Many of my friends asked this interesting OA problem to me:

Given an array of strings $$$A$$$ of size $$$N$$$ and two integers $$$B$$$ and $$$C$$$.

Let $$$D$$$ be the number of strings of length $$$C$$$ that contains exactly $$$B$$$ of the strings in $$$A$$$ as substring.

Return $$$D$$$ mod $$$10^9+9$$$.

Constraints

$$$1 \le N \le 6$$$

$$$1 \le |A[i]| \le 50$$$

All the $$$N$$$ strings are distinct

$$$0 \le B \le N$$$

$$$1 \le C \le 50.$$$

Note that if a substring belonging to set $$$A$$$ occurs multiple times in my resulting string, it is counted only once.

My approach:

Let $$$Z$$$ be the size of the alphabet $$$(26)$$$.

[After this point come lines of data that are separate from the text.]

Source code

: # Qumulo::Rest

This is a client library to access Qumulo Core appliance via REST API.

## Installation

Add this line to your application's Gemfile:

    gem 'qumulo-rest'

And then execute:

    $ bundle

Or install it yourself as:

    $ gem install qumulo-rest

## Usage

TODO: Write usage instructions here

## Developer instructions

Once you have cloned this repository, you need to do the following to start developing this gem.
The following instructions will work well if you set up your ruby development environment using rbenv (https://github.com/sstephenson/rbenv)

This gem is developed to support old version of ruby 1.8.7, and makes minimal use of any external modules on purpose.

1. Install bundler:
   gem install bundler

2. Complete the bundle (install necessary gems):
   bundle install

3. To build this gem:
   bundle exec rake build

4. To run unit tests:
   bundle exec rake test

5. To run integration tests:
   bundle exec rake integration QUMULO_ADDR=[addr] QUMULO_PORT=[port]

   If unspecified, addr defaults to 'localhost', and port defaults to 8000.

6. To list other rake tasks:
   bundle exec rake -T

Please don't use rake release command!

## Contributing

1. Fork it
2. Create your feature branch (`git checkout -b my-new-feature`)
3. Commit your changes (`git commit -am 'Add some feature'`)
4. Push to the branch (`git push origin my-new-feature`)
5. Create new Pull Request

Let $$$dp[i][j][k][m]$$$ denote the number of strings satisfying the constraints:

1) It is of length $$$i$$$.

2) The longest suffix present in it which is a proper prefix of some string belonging to set $$$A$$$ is the substring $$$[k...i]$$$ and the string whose proper prefix is the $$$j^{th}$$$ string in set $$$A$$$, in case of multiple such strings in $$$A$$$ choose the one with longest length. In case no such suffix exists, we can put a fake "empty string" at index $$$0$$$ in set $$$A$$$ (rest of the strings are numbered from $$$1$$$ to $$$N$$$) and assume that substring is $$$[i+1 , i]$$$.

3) The substrings (belonging to set $$$A$$$) which has already been occurred is denoted by mask $$$m$$$, more formally, if the $$$w^{th}$$$ string in $$$A$$$ has already occurred, then $$$w^{th}$$$ bit of $$$m$$$ is set, otherwise its not.

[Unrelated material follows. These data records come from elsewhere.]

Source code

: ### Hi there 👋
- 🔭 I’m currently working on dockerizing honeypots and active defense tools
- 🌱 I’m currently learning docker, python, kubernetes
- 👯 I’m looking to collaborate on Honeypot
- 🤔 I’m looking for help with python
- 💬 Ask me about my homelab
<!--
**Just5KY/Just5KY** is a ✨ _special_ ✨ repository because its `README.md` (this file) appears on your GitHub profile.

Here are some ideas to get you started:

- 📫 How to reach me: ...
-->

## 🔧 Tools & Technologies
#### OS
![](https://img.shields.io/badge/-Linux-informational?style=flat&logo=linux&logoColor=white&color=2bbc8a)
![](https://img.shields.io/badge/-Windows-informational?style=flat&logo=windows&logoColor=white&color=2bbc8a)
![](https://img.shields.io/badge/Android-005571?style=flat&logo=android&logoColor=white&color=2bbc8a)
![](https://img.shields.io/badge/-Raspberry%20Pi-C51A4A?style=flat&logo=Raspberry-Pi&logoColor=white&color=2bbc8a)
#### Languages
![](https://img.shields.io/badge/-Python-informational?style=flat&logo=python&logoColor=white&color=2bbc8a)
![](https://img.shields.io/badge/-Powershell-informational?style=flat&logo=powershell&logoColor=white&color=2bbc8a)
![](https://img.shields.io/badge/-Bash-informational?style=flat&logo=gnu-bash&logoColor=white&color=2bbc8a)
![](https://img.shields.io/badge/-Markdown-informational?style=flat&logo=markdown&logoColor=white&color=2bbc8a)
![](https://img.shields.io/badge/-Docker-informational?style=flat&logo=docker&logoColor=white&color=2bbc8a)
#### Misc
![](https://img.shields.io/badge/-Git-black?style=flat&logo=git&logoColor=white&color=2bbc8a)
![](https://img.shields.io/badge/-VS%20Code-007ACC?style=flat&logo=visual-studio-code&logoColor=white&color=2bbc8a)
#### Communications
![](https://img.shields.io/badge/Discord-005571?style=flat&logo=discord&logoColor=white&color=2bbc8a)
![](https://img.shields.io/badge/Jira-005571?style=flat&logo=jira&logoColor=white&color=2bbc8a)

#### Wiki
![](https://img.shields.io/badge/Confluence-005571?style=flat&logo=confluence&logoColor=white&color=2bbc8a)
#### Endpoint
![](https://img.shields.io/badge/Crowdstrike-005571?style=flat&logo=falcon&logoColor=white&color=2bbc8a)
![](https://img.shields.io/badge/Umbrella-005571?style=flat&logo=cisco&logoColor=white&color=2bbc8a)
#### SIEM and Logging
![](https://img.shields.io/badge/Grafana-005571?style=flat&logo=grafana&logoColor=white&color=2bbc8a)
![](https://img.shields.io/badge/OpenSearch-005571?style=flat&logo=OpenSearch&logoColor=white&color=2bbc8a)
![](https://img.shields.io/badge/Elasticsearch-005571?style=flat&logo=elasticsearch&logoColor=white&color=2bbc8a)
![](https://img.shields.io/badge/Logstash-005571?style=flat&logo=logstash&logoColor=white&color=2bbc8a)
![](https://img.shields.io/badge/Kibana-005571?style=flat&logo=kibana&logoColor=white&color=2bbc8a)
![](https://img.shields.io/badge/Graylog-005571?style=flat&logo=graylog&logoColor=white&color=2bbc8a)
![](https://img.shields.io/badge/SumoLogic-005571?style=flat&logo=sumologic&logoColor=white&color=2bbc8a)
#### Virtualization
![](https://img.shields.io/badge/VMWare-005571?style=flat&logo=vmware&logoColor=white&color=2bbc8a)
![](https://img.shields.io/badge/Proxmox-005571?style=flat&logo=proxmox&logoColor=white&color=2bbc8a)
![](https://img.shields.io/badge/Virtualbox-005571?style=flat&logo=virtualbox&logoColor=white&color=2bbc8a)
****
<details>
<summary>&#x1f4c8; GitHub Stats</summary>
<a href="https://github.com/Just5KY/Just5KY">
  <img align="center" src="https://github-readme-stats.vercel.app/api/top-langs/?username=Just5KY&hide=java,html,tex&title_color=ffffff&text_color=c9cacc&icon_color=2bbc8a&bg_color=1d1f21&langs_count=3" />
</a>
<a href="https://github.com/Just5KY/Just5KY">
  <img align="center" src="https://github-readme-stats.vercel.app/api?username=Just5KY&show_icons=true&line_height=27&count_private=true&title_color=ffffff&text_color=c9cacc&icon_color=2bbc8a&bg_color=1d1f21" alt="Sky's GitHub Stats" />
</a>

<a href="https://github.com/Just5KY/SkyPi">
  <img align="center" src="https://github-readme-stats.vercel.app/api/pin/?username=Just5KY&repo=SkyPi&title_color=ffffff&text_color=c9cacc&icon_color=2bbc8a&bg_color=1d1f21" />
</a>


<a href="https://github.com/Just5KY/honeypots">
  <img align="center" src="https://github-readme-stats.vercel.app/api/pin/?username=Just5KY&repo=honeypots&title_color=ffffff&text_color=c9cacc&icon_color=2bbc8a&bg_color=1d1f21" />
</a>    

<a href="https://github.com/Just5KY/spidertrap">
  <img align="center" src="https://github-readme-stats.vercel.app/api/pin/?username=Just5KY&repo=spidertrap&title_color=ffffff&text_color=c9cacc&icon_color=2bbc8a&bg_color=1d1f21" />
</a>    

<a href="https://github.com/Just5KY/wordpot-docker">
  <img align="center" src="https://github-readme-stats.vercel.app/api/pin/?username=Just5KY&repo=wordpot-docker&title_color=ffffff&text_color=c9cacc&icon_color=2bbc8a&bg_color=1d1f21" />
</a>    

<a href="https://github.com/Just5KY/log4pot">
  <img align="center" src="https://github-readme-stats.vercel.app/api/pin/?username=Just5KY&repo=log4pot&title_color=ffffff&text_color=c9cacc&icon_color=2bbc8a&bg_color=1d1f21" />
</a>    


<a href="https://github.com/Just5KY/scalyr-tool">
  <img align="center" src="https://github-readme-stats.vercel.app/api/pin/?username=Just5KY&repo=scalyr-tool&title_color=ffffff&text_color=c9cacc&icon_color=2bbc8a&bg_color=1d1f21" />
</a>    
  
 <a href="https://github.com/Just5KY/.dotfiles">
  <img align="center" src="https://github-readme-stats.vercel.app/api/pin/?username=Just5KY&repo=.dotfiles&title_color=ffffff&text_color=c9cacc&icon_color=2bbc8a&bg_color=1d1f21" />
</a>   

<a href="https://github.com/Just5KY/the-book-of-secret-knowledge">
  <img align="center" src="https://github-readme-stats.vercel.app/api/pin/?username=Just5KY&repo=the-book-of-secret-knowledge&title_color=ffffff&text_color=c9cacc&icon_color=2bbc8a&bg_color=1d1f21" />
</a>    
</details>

I'll write transitions via forward style dp, if I'm adding the $$$(i+1)^{th}$$$ character, then, it might "complete" some substrings, by this I mean, some suffix which was a proper prefix of some string in $$$A$$$ before adding character will now be a complete string belonging to set $$$A$$$. Note that all such strings will be the suffix of that longest suffix.

So, some new bits in mask $$$m$$$ will be set, All this can be calculated, since we already know the longest suffix, in fact lets precalculate, $$$info[i][j][k]$$$ which gives a tuple $$$(bitmask, L, idx)$$$. If we consider the prefix of length $$$j$$$ of $$$i^{th}$$$ string in set $$$A$$$ and add character $$$k$$$ at the end, $$$w^{th}$$$ bit in bitmask is set iff, entire $$$w^{th}$$$ string in $$$A$$$ occurs as a substring in that prefix after adding character $$$k$$$, $$$L$$$ denotes the length of the longest suffix in resulting string (after adding character $$$k$$$) that is a proper prefix of $$$idx^{th}$$$ string in set $$$A$$$, this precomputation can be done naively in $$$O(N*C*Z*N)$$$.

So, after adding $$$(i+1)^{th}$$$ character (denote it by $$$c$$$), new mask is $$$ (m | info[j][i-k+1][c][0])$$$, new length of longest suffix is $$$info[j][i-k+1][c][1]$$$ so, add its contribution towards state $$$dp[i+1][info[j][i-k+1][c][2]][i+2-info[j][i-k+1][c][1]][(m | info[j][i-k+1][c][0])]$$$.

I think the complexity would be $$$O(C*N*C*2^{N}*Z)$$$, which might pass. However, I think I'm overkilling it and there has to be simpler solution. I'm not even sure whether my solution is correct or not.